In the circulatory system, blood carrying oxygen from the lungs is normally pumped by the heart into the arteries at high pressure. The pressure allows the blood to make its way through the arteries to the smaller vessels (arterioles and capillaries) that supply oxygen to the body tissues. By the time blood reaches the capillaries, the pressure is much lower. The blood then proceeds from the capillary beds into veins, through which it eventually returns to the heart.
In hereditary hemorrhagic telangiectasia, some arterial vessels flow directly into veins rather than into the capillaries. These abnormalities are called arteriovenous malformations. When they occur in superficial vessels, where they are visible as red markings on the skin, they are known as telangiectases (the singular is telangiectasia).

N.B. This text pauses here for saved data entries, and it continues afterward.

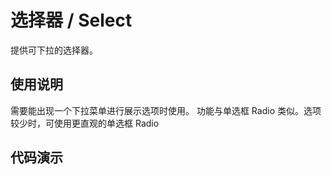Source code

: <main>

# 选择器 / Select

提供可下拉的选择器。

## 使用说明

<desc>需要能出现一个下拉菜单进行展示选项时使用。</desc>
<desc>功能与单选框 Radio 类似。选项较少时，可使用更直观的单选框 Radio</desc>

## 代码演示

</main>
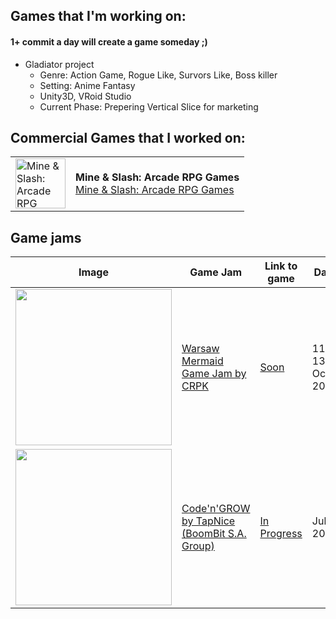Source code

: ## Games that I'm working on: 

#### 1+ commit a day will create a game someday ;)

- Gladiator project 
  - Genre: Action Game, Rogue Like, Survors Like, Boss killer
  - Setting: Anime Fantasy
  - Unity3D, VRoid Studio
  - Current Phase: Prepering Vertical Slice for marketing

## Commercial Games that I worked on:

<table>
  <tr>
    <td>
      <img src="https://play-lh.googleusercontent.com/oji-h-2JVp9PdPrk9UawYKwHGkYejr_y0lMbIcVNKMmmt_HXRLMnNmZjYMJaYmuJDw0=s128" alt="Mine & Slash: Arcade RPG Games" width="80"/>
    </td>
    <td>
      <strong>Mine & Slash: Arcade RPG Games</strong><br>
      <a href="https://play.google.com/store/apps/details?id=com.mining.fever&hl=en">Mine & Slash: Arcade RPG Games</a>
    </td>
  </tr>
</table>

## Game jams




<table>
  <thead>
    <tr>
      <th>Image</th>
      <th>Game Jam</th>
      <th>Link to game</th>
      <th>Date</th>
    </tr>
  </thead>
  <tbody>
    <tr>
      <td>
        <img src="https://github.com/user-attachments/assets/6e9fedcf-1e29-470c-ba60-60c77b84389c" width="250px"/>
      </td>
      <td>
        <a href="https://crpk.pl/wydarzenia/zapraszamy-na-kolejny-game-jam-crpk">Warsaw Mermaid Game Jam by CRPK</a>
      </td>
      <td>
        <a href="">Soon</a>
      </td>
      <td>
        11-13 Oct 2024
      </td>
    </tr>
     <tr>
      <td>
        <img src="https://github.com/user-attachments/assets/a3116a0e-ab38-40b1-8315-3035dec80843" width="250px"/>
      </td>
      <td>
        <a href="https://www.facebook.com/photo/?fbid=3431514710433948&set=a.1534482053470566">Code'n'GROW by TapNice (BoomBit S.A. Group)</a>
      </td>
      <td>
        <a href="">In Progress</a>
      </td>
      <td>
        July 2023
      </td>
    </tr>
  </tbody>
</table>




<!--
**dudusteo/dudusteo** is a ✨ _special_ ✨ repository because its `README.md` (this file) appears on your GitHub profile.

Here are some ideas to get you started:

- 🔭 I’m currently working on ...
- 🌱 I’m currently learning ...
- 👯 I’m looking to collaborate on ...
- 🤔 I’m looking for help with ...
- 💬 Ask me about ...
- 📫 How to reach me: ...
- 😄 Pronouns: ...
- ⚡ Fun fact: ...
-->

Without the normal buffer of the capillaries, the blood moves from the arteries at high pressure into the thinner walled, less elastic veins. The extra pressure tends to strain and enlarge these blood vessels, and may result in compression or irritation of adjacent tissues and frequent hemorrhages (episodes of severe bleeding). Nosebleeds are very common in people with hereditary hemorrhagic telangiectasia, and more serious problems may arise from hemorrhages in the brain, liver, lung, or other organs.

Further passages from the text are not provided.